[Saved entries]
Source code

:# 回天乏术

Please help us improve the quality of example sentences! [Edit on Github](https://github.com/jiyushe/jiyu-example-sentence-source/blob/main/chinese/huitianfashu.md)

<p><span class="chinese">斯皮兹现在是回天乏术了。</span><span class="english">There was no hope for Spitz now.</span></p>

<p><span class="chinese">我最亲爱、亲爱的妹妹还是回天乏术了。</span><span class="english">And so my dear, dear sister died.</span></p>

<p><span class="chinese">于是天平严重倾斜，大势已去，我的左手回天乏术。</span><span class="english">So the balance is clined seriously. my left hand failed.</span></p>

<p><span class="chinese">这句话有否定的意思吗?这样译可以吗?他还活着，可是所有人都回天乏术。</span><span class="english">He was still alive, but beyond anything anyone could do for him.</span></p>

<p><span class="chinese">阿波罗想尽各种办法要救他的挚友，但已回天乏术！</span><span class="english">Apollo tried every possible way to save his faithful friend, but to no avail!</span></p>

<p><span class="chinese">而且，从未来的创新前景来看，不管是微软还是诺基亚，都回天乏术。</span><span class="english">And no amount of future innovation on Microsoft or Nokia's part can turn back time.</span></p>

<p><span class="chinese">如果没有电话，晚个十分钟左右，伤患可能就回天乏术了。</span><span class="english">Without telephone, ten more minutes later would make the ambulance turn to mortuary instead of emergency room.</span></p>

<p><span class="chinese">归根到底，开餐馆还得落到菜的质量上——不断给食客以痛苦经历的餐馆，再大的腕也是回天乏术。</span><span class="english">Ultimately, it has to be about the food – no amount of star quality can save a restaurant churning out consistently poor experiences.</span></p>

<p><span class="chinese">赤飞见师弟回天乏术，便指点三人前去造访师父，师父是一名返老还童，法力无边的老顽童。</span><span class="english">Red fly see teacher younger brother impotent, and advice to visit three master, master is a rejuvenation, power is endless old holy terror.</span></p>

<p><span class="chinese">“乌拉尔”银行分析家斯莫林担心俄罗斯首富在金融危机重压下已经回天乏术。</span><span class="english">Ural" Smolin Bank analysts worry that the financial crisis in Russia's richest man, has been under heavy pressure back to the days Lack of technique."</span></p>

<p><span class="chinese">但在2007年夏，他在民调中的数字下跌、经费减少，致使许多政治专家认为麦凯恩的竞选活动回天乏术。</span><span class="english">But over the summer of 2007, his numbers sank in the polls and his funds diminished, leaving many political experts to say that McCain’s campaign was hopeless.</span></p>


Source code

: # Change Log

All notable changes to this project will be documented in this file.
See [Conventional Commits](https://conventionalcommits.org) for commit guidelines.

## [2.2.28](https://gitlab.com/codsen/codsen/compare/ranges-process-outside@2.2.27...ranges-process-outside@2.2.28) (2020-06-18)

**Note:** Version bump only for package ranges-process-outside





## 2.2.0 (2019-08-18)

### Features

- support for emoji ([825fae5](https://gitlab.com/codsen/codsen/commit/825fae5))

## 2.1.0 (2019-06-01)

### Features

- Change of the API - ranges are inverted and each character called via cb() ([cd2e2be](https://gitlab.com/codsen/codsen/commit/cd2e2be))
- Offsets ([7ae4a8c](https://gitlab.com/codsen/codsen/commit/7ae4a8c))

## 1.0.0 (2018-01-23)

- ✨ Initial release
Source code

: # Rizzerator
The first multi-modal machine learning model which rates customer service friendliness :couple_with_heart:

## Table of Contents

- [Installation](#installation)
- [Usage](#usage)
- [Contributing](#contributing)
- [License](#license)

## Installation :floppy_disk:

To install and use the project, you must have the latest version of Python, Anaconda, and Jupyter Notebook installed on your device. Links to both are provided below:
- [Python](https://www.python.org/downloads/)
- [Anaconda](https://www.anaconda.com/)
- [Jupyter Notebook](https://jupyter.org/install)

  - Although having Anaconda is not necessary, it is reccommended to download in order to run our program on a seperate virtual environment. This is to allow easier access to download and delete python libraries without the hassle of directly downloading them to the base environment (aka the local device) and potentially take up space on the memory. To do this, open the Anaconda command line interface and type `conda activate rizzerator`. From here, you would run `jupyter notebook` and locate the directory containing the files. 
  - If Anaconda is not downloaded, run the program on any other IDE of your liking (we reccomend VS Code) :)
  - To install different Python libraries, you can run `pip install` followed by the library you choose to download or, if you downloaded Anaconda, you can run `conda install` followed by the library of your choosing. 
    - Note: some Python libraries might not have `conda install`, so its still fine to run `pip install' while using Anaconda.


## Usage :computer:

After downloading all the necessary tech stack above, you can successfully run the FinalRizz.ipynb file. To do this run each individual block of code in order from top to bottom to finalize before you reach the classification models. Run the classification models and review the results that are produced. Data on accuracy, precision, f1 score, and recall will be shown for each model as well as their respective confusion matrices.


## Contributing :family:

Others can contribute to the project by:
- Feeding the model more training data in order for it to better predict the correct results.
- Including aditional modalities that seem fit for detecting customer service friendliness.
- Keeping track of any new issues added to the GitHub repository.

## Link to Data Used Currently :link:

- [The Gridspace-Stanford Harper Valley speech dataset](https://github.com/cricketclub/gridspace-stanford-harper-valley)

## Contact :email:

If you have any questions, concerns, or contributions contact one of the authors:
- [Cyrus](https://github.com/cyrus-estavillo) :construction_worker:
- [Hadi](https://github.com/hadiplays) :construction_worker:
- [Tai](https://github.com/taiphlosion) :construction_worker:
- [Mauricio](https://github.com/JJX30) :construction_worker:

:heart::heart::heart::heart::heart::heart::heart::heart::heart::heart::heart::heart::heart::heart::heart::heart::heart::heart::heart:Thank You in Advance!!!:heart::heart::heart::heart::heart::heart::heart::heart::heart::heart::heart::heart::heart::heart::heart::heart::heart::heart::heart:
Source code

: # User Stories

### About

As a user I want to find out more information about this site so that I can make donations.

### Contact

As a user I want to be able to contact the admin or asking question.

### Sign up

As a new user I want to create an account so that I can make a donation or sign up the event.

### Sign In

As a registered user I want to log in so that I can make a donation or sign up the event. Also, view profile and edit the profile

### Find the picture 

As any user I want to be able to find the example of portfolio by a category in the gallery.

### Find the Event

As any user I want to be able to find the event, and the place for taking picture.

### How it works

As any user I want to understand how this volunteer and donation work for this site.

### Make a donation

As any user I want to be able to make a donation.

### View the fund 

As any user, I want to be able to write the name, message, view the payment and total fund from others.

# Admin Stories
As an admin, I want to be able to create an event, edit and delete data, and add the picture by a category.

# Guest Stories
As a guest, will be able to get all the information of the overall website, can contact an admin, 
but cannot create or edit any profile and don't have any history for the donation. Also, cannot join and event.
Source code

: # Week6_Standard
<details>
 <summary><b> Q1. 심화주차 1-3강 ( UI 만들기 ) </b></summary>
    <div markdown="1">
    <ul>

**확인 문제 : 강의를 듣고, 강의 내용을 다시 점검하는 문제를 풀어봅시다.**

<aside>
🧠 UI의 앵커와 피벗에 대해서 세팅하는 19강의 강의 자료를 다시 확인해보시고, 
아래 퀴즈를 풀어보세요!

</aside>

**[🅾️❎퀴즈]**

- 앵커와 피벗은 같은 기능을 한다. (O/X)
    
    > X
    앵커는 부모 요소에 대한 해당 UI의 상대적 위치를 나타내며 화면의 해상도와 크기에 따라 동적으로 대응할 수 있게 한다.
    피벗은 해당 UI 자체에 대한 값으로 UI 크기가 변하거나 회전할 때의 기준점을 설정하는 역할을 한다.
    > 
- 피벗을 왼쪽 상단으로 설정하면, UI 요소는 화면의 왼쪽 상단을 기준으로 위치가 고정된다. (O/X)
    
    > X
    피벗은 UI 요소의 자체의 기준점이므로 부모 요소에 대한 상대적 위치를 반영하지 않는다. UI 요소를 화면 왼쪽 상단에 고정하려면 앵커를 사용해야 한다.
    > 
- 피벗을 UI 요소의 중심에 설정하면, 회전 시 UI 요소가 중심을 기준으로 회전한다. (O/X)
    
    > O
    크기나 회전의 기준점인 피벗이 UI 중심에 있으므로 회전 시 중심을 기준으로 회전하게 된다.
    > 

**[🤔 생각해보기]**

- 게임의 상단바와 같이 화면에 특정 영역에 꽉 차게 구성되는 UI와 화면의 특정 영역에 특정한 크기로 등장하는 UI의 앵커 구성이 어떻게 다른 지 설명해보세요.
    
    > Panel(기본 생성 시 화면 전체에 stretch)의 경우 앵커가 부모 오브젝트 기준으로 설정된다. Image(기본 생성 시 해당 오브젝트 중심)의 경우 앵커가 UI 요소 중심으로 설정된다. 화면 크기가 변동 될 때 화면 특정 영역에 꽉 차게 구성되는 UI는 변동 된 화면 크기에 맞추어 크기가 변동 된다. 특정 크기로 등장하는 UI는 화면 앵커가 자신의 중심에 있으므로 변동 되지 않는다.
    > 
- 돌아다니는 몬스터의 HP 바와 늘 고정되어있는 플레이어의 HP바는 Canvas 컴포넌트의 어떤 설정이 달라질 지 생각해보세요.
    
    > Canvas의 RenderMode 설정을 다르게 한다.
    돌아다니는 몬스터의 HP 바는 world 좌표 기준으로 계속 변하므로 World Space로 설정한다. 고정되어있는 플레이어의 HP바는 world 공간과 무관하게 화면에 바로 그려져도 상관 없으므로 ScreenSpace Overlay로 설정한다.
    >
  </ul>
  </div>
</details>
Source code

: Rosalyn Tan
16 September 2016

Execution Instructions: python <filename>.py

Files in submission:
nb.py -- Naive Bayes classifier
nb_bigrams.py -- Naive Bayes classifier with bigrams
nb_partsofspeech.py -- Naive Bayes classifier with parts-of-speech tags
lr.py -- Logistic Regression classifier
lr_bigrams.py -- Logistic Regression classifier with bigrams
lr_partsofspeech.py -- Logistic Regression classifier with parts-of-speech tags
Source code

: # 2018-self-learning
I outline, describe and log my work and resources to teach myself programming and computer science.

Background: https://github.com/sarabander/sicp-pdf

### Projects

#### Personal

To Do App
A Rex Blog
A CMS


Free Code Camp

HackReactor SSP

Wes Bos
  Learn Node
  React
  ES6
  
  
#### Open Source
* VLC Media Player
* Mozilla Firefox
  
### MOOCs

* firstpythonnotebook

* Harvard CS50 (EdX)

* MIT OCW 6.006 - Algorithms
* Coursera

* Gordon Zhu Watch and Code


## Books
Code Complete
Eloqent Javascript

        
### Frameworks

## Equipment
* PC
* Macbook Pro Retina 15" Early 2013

### REQUIRED WORK
Beginning with the line that has "nb.py -- Naive Bayes classifier" and ending with the line that has "lr_bigrams.py -- Logistic", set down the lines above exactly and include no others.

### ANSWER SECTION
nb.py -- Naive Bayes classifier
nb_bigrams.py -- Naive Bayes classifier with bigrams
nb_partsofspeech.py -- Naive Bayes classifier with parts-of-speech tags
lr.py -- Logistic Regression classifier
lr_bigrams.py -- Logistic Regression classifier with bigrams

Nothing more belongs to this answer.